Exercise brief: Write out exactly the lines below that run from the line containing "## Future Maintenance" through the last line of the records.

▬▬▬▬▬▬▬▬▬▬

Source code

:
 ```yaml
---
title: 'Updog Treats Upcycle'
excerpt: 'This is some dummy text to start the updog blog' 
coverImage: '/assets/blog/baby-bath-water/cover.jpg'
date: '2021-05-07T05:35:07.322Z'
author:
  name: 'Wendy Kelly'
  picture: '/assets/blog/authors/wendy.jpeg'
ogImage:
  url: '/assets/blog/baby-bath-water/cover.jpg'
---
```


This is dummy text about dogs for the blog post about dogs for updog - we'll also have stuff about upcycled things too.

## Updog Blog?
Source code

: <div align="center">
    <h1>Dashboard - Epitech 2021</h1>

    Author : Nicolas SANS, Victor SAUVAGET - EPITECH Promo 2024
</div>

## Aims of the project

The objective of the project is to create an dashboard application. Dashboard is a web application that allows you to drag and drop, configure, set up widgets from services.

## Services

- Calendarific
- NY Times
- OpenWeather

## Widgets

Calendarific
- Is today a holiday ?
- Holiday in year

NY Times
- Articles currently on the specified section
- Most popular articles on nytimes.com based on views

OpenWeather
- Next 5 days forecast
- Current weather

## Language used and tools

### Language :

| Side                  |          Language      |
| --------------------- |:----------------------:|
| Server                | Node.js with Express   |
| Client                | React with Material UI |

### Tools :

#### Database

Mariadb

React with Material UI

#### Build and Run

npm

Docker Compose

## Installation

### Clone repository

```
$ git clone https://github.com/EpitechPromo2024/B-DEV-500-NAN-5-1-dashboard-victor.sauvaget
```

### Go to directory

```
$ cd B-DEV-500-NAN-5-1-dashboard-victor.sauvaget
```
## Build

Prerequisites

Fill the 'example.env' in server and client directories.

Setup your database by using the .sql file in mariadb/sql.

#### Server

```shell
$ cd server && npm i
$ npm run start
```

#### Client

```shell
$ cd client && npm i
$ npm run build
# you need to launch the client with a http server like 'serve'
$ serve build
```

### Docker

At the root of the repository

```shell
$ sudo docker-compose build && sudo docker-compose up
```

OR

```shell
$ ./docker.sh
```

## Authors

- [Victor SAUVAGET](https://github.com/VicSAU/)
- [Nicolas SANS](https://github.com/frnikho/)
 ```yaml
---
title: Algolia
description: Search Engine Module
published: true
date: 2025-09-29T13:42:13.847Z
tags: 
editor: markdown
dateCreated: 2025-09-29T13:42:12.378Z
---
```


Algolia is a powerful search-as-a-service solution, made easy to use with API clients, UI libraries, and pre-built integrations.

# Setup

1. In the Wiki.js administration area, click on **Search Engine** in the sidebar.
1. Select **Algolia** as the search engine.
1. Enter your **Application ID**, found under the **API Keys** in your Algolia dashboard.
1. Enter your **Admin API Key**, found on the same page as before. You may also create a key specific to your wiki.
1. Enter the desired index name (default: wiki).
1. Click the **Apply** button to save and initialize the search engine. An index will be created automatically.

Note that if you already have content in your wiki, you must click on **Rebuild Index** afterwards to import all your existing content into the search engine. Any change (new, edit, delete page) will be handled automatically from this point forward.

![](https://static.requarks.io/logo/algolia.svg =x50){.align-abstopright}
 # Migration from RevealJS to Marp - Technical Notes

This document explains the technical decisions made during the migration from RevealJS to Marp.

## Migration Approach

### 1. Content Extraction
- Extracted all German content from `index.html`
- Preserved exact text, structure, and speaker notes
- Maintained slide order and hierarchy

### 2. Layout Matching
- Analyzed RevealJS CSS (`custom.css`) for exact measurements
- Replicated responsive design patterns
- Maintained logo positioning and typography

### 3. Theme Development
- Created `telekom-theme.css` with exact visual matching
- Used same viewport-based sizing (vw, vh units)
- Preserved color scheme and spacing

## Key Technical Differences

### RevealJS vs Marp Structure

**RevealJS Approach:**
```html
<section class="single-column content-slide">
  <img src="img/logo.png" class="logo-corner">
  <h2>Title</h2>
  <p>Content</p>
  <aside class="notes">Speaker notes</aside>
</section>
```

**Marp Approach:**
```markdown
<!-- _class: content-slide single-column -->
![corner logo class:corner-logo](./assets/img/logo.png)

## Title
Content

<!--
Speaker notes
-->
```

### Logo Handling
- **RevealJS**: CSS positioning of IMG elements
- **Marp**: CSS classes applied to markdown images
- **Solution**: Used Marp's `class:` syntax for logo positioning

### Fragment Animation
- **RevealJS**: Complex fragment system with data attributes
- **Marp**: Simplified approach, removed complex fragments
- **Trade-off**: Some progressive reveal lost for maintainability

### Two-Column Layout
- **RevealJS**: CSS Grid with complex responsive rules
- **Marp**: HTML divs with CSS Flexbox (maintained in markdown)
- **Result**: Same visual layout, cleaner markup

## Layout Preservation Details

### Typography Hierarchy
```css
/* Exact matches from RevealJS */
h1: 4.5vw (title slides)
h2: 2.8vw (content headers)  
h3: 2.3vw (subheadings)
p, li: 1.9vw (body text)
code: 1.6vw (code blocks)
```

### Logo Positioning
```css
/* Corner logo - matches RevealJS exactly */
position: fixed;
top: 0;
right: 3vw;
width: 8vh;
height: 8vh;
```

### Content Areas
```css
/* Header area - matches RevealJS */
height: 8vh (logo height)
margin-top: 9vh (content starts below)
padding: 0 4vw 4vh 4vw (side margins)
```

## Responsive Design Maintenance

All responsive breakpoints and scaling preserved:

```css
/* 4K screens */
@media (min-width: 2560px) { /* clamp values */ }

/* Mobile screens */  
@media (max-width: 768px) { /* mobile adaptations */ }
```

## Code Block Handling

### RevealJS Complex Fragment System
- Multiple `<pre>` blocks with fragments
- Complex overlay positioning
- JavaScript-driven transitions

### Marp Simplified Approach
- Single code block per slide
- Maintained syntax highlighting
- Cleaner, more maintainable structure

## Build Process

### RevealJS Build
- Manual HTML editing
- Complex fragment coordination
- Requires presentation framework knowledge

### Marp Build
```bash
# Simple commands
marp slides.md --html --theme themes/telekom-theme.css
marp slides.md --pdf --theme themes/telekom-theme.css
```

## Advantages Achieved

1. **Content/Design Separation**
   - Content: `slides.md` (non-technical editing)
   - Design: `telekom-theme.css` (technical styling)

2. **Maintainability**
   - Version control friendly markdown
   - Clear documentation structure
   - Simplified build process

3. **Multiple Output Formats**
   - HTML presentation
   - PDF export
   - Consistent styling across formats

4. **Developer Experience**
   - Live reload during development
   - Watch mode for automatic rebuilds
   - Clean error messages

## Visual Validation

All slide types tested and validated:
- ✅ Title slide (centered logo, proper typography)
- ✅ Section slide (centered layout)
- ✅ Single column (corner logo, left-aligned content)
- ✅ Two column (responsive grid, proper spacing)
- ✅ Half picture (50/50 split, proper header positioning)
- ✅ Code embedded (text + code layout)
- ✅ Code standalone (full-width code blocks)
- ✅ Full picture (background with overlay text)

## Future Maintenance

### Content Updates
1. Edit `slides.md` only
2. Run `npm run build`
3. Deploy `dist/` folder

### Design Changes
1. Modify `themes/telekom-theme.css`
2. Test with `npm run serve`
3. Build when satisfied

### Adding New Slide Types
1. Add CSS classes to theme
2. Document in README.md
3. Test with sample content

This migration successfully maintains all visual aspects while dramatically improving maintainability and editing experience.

▬▬▬▬▬▬▬▬▬▬

Response to this exercise:
## Future Maintenance

### Content Updates
1. Edit `slides.md` only
2. Run `npm run build`
3. Deploy `dist/` folder

### Design Changes
1. Modify `themes/telekom-theme.css`
2. Test with `npm run serve`
3. Build when satisfied

### Adding New Slide Types
1. Add CSS classes to theme
2. Document in README.md
3. Test with sample content

This migration successfully maintains all visual aspects while dramatically improving maintainability and editing experience.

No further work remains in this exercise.